** Opening RECORDS FOR THIS TASK block **

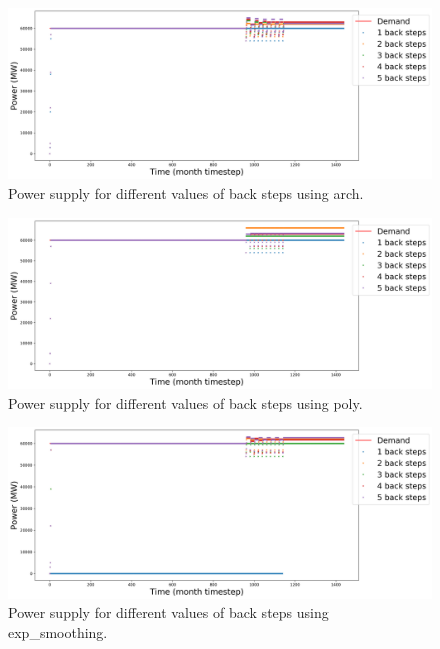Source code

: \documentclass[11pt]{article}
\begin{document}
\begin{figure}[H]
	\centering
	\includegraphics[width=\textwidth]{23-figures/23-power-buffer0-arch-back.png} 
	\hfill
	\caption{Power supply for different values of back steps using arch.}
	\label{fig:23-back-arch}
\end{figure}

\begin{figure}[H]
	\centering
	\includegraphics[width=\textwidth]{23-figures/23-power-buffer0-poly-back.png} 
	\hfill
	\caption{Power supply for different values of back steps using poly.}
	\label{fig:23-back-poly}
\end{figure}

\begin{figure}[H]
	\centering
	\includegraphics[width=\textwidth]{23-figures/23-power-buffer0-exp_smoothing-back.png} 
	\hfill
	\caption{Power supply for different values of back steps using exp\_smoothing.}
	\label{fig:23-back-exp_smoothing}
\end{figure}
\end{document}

** Closing RECORDS FOR THIS TASK block **
** Opening RECORDS FOR THIS TASK block **

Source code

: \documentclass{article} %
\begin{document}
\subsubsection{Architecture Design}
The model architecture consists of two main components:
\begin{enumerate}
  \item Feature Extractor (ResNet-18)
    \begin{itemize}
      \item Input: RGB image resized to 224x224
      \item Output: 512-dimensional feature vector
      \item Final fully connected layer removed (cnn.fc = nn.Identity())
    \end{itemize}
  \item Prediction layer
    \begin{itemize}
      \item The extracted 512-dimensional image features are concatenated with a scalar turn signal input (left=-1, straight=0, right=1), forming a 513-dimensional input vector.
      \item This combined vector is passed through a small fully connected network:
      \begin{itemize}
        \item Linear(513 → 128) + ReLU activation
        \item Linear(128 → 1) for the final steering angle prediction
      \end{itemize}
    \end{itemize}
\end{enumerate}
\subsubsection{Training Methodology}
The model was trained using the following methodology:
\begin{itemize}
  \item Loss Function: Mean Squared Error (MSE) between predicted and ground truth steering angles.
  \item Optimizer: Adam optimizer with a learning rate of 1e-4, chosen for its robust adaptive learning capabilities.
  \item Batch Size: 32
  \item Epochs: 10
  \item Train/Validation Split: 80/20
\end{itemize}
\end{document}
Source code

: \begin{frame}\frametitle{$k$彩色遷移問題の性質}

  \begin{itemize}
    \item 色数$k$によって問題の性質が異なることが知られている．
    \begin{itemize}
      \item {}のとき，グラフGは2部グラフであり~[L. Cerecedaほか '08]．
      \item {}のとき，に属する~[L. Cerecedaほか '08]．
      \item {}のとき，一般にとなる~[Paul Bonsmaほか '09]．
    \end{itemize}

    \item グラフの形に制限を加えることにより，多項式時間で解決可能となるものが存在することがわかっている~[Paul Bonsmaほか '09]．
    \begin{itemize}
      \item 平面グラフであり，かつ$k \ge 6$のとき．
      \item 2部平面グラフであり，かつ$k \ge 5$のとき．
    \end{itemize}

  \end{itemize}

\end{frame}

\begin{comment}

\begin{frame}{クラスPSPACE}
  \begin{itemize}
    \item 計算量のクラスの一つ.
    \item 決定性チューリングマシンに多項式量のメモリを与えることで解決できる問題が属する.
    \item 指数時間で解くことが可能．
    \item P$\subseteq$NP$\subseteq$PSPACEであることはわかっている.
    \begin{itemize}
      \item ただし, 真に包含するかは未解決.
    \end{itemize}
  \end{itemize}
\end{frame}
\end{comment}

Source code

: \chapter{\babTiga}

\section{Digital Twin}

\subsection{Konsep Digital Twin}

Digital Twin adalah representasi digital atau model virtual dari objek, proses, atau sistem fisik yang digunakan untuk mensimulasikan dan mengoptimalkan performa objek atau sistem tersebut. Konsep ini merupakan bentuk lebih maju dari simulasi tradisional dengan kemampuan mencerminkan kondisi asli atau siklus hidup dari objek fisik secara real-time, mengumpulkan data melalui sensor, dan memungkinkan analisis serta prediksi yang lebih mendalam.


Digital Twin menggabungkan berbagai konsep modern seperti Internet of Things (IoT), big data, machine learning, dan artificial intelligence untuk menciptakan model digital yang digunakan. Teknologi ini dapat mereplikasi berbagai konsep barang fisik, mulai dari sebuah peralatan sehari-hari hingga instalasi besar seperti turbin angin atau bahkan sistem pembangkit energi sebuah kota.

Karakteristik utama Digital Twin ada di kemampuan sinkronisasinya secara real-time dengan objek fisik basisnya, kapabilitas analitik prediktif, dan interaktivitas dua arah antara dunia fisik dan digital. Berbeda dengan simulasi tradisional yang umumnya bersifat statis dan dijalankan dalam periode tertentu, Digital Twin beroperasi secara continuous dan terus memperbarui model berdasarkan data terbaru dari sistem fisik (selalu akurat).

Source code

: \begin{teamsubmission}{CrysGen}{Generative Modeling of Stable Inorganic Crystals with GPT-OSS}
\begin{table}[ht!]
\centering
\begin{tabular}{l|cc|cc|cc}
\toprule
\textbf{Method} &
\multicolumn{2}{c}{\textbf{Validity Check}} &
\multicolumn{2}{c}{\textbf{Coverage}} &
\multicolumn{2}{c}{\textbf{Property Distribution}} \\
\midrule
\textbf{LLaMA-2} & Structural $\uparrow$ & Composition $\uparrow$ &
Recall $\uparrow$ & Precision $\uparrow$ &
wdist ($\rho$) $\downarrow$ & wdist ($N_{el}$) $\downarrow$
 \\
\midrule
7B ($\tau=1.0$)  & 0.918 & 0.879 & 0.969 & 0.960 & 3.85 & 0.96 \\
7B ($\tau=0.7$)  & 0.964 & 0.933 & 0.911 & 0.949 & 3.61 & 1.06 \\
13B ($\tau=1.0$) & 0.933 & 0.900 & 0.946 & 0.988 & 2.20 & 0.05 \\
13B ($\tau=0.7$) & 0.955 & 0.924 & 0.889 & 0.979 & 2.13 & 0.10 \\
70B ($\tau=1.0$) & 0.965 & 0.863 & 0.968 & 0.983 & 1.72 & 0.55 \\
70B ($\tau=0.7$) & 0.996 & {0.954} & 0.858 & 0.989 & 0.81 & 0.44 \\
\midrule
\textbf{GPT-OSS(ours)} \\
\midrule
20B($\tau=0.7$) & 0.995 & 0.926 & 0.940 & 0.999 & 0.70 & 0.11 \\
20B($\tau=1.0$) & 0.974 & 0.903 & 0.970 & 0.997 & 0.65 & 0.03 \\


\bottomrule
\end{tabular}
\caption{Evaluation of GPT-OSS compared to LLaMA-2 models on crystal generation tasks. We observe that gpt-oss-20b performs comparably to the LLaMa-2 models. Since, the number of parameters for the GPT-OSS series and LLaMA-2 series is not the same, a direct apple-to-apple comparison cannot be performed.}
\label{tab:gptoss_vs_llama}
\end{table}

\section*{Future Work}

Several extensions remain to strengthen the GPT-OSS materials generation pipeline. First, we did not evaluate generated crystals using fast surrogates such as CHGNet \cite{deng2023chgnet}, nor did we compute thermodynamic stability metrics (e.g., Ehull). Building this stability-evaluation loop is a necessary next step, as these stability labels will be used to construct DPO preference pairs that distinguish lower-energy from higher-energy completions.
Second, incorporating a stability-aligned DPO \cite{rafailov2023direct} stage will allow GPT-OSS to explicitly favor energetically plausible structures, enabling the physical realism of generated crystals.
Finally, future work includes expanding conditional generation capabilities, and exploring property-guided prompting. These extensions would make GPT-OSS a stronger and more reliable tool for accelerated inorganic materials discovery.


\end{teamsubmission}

** Closing RECORDS FOR THIS TASK block **

EXERCISE OBJECTIVE: Lines from the entries that contain the string "Cerecedaほか" are what must be copied.

TASK ANSWER:
      \item {}のとき，グラフGは2部グラフであり~[L. Cerecedaほか '08]．
      \item {}のとき，に属する~[L. Cerecedaほか '08]．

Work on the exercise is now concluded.